I have a single node cluster. Recently I've updated to the latest version of ELK (6.2.3).
I'm not sure if my problem is related to updating to a newer version or it's just a coincidence, but I've noticed that my scroll requests started constantly failing on 1 shard out all of all available.
My python script fails with the following message:
File "/usr/local/lib/python2.7/dist-packages/elasticsearch/helpers/__init__.py", line 394, in scan (resp['_shards']['successful'], resp['_shards']['total']) elasticsearch.helpers.ScanError: Scroll request has only succeeded on 555 shards out of 556.

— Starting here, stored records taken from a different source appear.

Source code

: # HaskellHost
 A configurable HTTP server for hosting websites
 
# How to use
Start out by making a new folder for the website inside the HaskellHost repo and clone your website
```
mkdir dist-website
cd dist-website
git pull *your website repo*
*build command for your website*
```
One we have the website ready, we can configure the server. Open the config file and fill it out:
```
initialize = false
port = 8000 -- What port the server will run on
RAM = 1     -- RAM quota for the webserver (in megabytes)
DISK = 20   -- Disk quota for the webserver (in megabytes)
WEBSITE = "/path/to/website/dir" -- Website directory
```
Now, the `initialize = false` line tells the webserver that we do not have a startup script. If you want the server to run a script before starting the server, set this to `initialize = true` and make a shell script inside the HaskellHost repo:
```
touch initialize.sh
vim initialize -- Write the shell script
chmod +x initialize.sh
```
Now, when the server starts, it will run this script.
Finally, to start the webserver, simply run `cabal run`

Corresponding elasticsearch logs:
[2018-05-21T12:00:20,633][DEBUG][o.e.a.s.TransportSearchScrollAction] [elk2]  Failed to execute query phase org.elasticsearch.transport.RemoteTransportException: [elk2][127.0.0.1:9300][indices:data/read/search[phase/query/scroll]] Caused by: org.elasticsearch.common.util.concurrent.EsRejectedExecutionException: rejected execution of org.elasticsearch.common.util.concurrent.TimedRunnable@61654bb5 on QueueResizingEsThreadPoolExecutor[name = elk2/search, queue capacity = 1000, min queue capacity = 1000, max queue capacity = 1000, frame size = 2000, targeted response rate = 1s, task execution EWMA = 1.7ms, adjustment amount = 50, org.elasticsearch.common.util.concurrent.QueueResizingEsThreadPoolExecutor@1eef7d00[Running, pool size = 61, active threads = 51, queued tasks = 952, completed tasks = 4451827077]] at org.elasticsearch.common.util.concurrent.EsAbortPolicy.rejectedExecution(EsAbortPolicy.java:48) ~[elasticsearch-6.2.3.jar:6.2.3] at java.util.concurrent.ThreadPoolExecutor.reject(ThreadPoolExecutor.java:830) ~[?:1.8.0_161] at java.util.concurrent.ThreadPoolExecutor.execute(ThreadPoolExecutor.java:1379) ~[?:1.8.0_161] ...
Full traceback: https://pastebin.com/ksggHYRT
Could you please point me how to solve this issue?